== The data ==

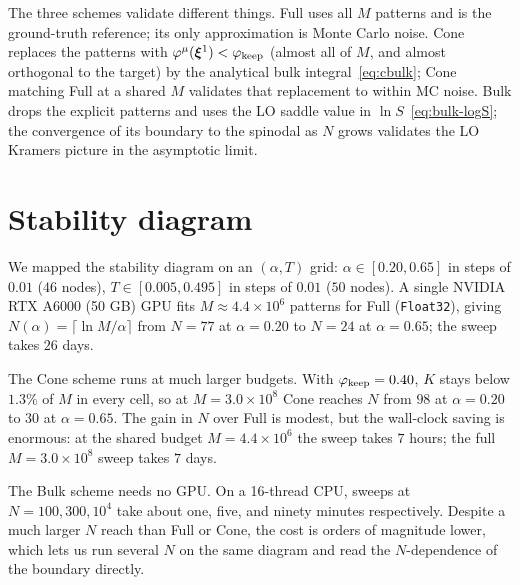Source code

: \documentclass[letterpaper]{article} %
\newcommand{\bxi}{\boldsymbol{\xi}}
\newcommand{\Bnet}{\beta}
\begin{document}
The three schemes validate different things. Full uses all $M$ patterns and is the ground-truth reference; its only approximation is Monte Carlo noise. Cone replaces the patterns with $\varphi^\mu(\bxi^1) < \varphi_{\rm keep}$ (almost all of $M$, and almost orthogonal to the target) by the analytical bulk integral~\eqref{eq:cbulk}; Cone matching Full at a shared $M$ validates that replacement to within MC noise. Bulk drops the explicit patterns and uses the LO saddle value in $\ln S$~\eqref{eq:bulk-logS}; the convergence of its boundary to the spinodal as $N$ grows validates the LO Kramers picture in the asymptotic limit.



\section{Stability diagram}
\label{sec:results}

We mapped the stability diagram %
on an $(\alpha, T)$ grid: $\alpha \in [0.20, 0.65]$ in steps of $0.01$ ($46$ nodes), $T \in [0.005, 0.495]$ in steps of $0.01$ ($50$ nodes). A single NVIDIA RTX A6000 (50 GB) GPU fits $M \approx 4.4 \times 10^6$ patterns for Full (\texttt{Float32}), giving $N(\alpha) = \lceil \ln M / \alpha \rceil$ from $N = 77$ at $\alpha = 0.20$ to $N = 24$ at $\alpha = 0.65$; the sweep takes $26$ days.

The Cone scheme runs at much larger budgets. With $\varphi_{\rm keep} = 0.40$, $K$ stays below $1.3\%$ of $M$ in every cell, so at $M = 3.0 \times 10^8$ Cone reaches $N$ from $98$ at $\alpha = 0.20$ to $30$ at $\alpha = 0.65$. The gain in $N$ over Full is modest, but the wall-clock saving is enormous: at the shared budget $M = 4.4 \times 10^6$ the sweep takes $7$ hours; the full $M = 3.0 \times 10^8$ sweep takes $7$ days.

The Bulk scheme needs no GPU. On a 16-thread CPU, sweeps at $N = 100, 300, 10^4$ take about one, five, and ninety minutes respectively. Despite a much larger $N$ reach than Full or Cone, the cost is orders of magnitude lower, which lets us run several $N$ on the same diagram and read the $N$-dependence of the boundary directly. 

\end{document}
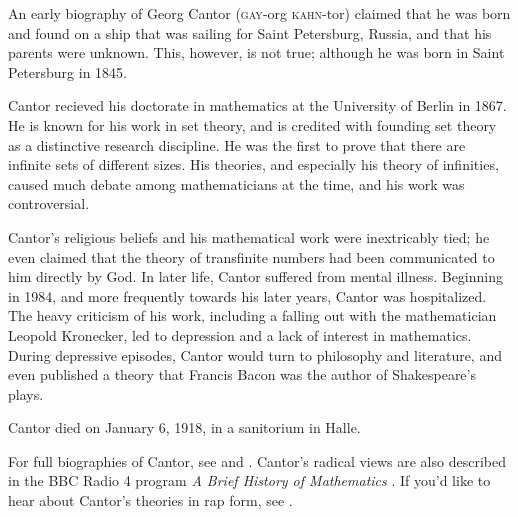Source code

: \documentclass[../../../include/open-logic-section]{subfiles}
\begin{document}



An early biography of Georg Cantor (\textsc{gay}-org
\textsc{kahn}-tor) claimed that he was born and found on a ship that
was sailing for Saint Petersburg, Russia, and that his parents were
unknown. This, however, is not true; although he was born in Saint
Petersburg in 1845.

Cantor recieved his doctorate in mathematics at the University of Berlin in
1867. He is known for his work in set theory, and is credited with founding
set theory as a distinctive research discipline.
He was the first to prove that there are infinite sets of different sizes.
His theories, and especially his theory of infinities, caused much debate
among mathematicians at the time, and his work was controversial.

Cantor's religious beliefs and his mathematical work were inextricably
tied; he even claimed that the theory of transfinite numbers had been
communicated to him directly by God. In later life, Cantor suffered
from mental illness. Beginning in 1984, and more frequently towards
his later years, Cantor was hospitalized.  The heavy criticism of his
work, including a falling out with the mathematician Leopold
Kronecker, led to depression and a lack of interest in
mathematics. During depressive episodes, Cantor would turn to
philosophy and literature, and even published a theory that Francis Bacon
was the author of Shakespeare's plays.

Cantor died on January 6, 1918, in a sanitorium in Halle.

\begin{reading} 
For full biographies of Cantor, see \citet{Dauben1990} and
\citet{Grattan-Guinness1971}.  Cantor's radical views are also
described in the BBC Radio 4 program \emph{A Brief History of
  Mathematics} \citep{Sautoy2014}.  If you'd like to hear about
Cantor's theories in rap form, see \citet{Rose2012}.
\end{reading}
\end{document}
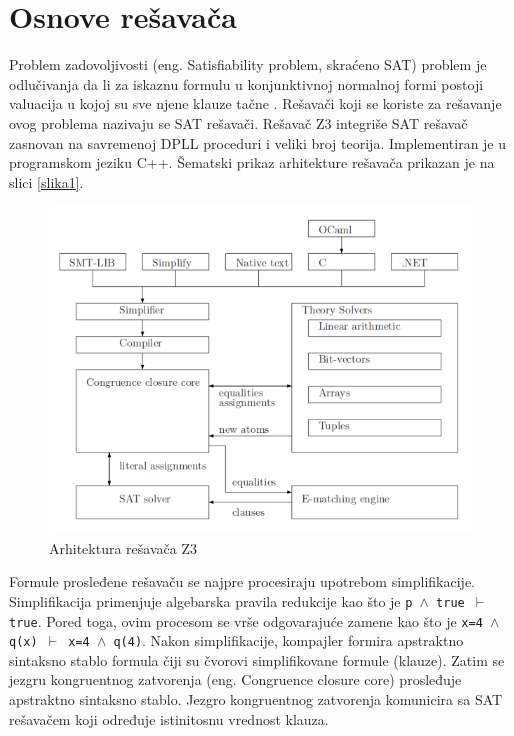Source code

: \documentclass[12pt,oneside]{memoir}
\begin{document}
\section{Osnove rešavača}  \label{sec:num1}
Problem zadovoljivosti (eng. Satisfiability problem, skraćeno SAT) problem je odlučivanja da li za iskaznu formulu u konjunktivnoj normalnoj formi postoji valuacija u kojoj su sve njene 
klauze tačne \cite{Handbook}. 
Rešavači koji se koriste za rešavanje ovog problema nazivaju se SAT rešavači.   
Rešavač Z3 integriše SAT rešavač zasnovan na savremenoj DPLL proceduri i veliki broj teorija. 
Implementiran je u programskom jeziku C++. Šematski prikaz arhitekture \cite{EfficientSMTSolver} rešavača prikazan je na slici \ref{slika1}. 
\begin{figure}[!ht]\label{slika1}
  \centering
  \includegraphics[width=1\textwidth]{arhitektura.png}
  \caption{Arhitektura rešavača Z3}
  \label{fig:arhitektura}
\end{figure}
\par
Formule prosleđene rešavaču se najpre procesiraju upotrebom simplifikacije. Simplifikacija primenjuje algebarska pravila redukcije kao što je \texttt{p $\land$ true $\vdash$ true}. Pored toga, ovim procesom se vrše odgovarajuće zamene kao što je \texttt{x=4 $\land$ q(x) $\vdash$ x=4 $\land$ q(4)}.
Nakon simplifikacije, kompajler formira apstraktno sintaksno stablo formula čiji su čvorovi simplifikovane formule (klauze). Zatim se jezgru kongruentnog zatvorenja (eng. Congruence closure core) prosleđuje apstraktno sintaksno stablo. Jezgro kongruentnog zatvorenja komunicira sa SAT rešavačem koji određuje istinitosnu vrednost klauza. 
\end{document}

===

*Directions for this task*: Give back all entries exactly. No pictures belong in the copy.

*Written reply*:
Source code

: \documentclass[letterpaper]{article} %
\newcommand{\bxi}{\boldsymbol{\xi}}
\newcommand{\Bnet}{\beta}
\begin{document}
The three schemes validate different things. Full uses all $M$ patterns and is the ground-truth reference; its only approximation is Monte Carlo noise. Cone replaces the patterns with $\varphi^\mu(\bxi^1) < \varphi_{\rm keep}$ (almost all of $M$, and almost orthogonal to the target) by the analytical bulk integral~\eqref{eq:cbulk}; Cone matching Full at a shared $M$ validates that replacement to within MC noise. Bulk drops the explicit patterns and uses the LO saddle value in $\ln S$~\eqref{eq:bulk-logS}; the convergence of its boundary to the spinodal as $N$ grows validates the LO Kramers picture in the asymptotic limit.



\section{Stability diagram}
\label{sec:results}

We mapped the stability diagram %
on an $(\alpha, T)$ grid: $\alpha \in [0.20, 0.65]$ in steps of $0.01$ ($46$ nodes), $T \in [0.005, 0.495]$ in steps of $0.01$ ($50$ nodes). A single NVIDIA RTX A6000 (50 GB) GPU fits $M \approx 4.4 \times 10^6$ patterns for Full (\texttt{Float32}), giving $N(\alpha) = \lceil \ln M / \alpha \rceil$ from $N = 77$ at $\alpha = 0.20$ to $N = 24$ at $\alpha = 0.65$; the sweep takes $26$ days.

The Cone scheme runs at much larger budgets. With $\varphi_{\rm keep} = 0.40$, $K$ stays below $1.3\%$ of $M$ in every cell, so at $M = 3.0 \times 10^8$ Cone reaches $N$ from $98$ at $\alpha = 0.20$ to $30$ at $\alpha = 0.65$. The gain in $N$ over Full is modest, but the wall-clock saving is enormous: at the shared budget $M = 4.4 \times 10^6$ the sweep takes $7$ hours; the full $M = 3.0 \times 10^8$ sweep takes $7$ days.

The Bulk scheme needs no GPU. On a 16-thread CPU, sweeps at $N = 100, 300, 10^4$ take about one, five, and ninety minutes respectively. Despite a much larger $N$ reach than Full or Cone, the cost is orders of magnitude lower, which lets us run several $N$ on the same diagram and read the $N$-dependence of the boundary directly. 

\end{document}
Source code

: \documentclass[../../../include/open-logic-section]{subfiles}
\begin{document}



An early biography of Georg Cantor (\textsc{gay}-org
\textsc{kahn}-tor) claimed that he was born and found on a ship that
was sailing for Saint Petersburg, Russia, and that his parents were
unknown. This, however, is not true; although he was born in Saint
Petersburg in 1845.

Cantor recieved his doctorate in mathematics at the University of Berlin in
1867. He is known for his work in set theory, and is credited with founding
set theory as a distinctive research discipline.
He was the first to prove that there are infinite sets of different sizes.
His theories, and especially his theory of infinities, caused much debate
among mathematicians at the time, and his work was controversial.

Cantor's religious beliefs and his mathematical work were inextricably
tied; he even claimed that the theory of transfinite numbers had been
communicated to him directly by God. In later life, Cantor suffered
from mental illness. Beginning in 1984, and more frequently towards
his later years, Cantor was hospitalized.  The heavy criticism of his
work, including a falling out with the mathematician Leopold
Kronecker, led to depression and a lack of interest in
mathematics. During depressive episodes, Cantor would turn to
philosophy and literature, and even published a theory that Francis Bacon
was the author of Shakespeare's plays.

Cantor died on January 6, 1918, in a sanitorium in Halle.

\begin{reading} 
For full biographies of Cantor, see \citet{Dauben1990} and
\citet{Grattan-Guinness1971}.  Cantor's radical views are also
described in the BBC Radio 4 program \emph{A Brief History of
  Mathematics} \citep{Sautoy2014}.  If you'd like to hear about
Cantor's theories in rap form, see \citet{Rose2012}.
\end{reading}
\end{document}
Source code

: \documentclass[12pt,oneside]{memoir}
\begin{document}
\section{Osnove rešavača}  \label{sec:num1}
Problem zadovoljivosti (eng. Satisfiability problem, skraćeno SAT) problem je odlučivanja da li za iskaznu formulu u konjunktivnoj normalnoj formi postoji valuacija u kojoj su sve njene 
klauze tačne \cite{Handbook}. 
Rešavači koji se koriste za rešavanje ovog problema nazivaju se SAT rešavači.   
Rešavač Z3 integriše SAT rešavač zasnovan na savremenoj DPLL proceduri i veliki broj teorija. 
Implementiran je u programskom jeziku C++. Šematski prikaz arhitekture \cite{EfficientSMTSolver} rešavača prikazan je na slici \ref{slika1}. 
\begin{figure}[!ht]\label{slika1}
  \centering
  \includegraphics[width=1\textwidth]{arhitektura.png}
  \caption{Arhitektura rešavača Z3}
  \label{fig:arhitektura}
\end{figure}
\par
Formule prosleđene rešavaču se najpre procesiraju upotrebom simplifikacije. Simplifikacija primenjuje algebarska pravila redukcije kao što je \texttt{p $\land$ true $\vdash$ true}. Pored toga, ovim procesom se vrše odgovarajuće zamene kao što je \texttt{x=4 $\land$ q(x) $\vdash$ x=4 $\land$ q(4)}.
Nakon simplifikacije, kompajler formira apstraktno sintaksno stablo formula čiji su čvorovi simplifikovane formule (klauze). Zatim se jezgru kongruentnog zatvorenja (eng. Congruence closure core) prosleđuje apstraktno sintaksno stablo. Jezgro kongruentnog zatvorenja komunicira sa SAT rešavačem koji određuje istinitosnu vrednost klauza. 
\end{document}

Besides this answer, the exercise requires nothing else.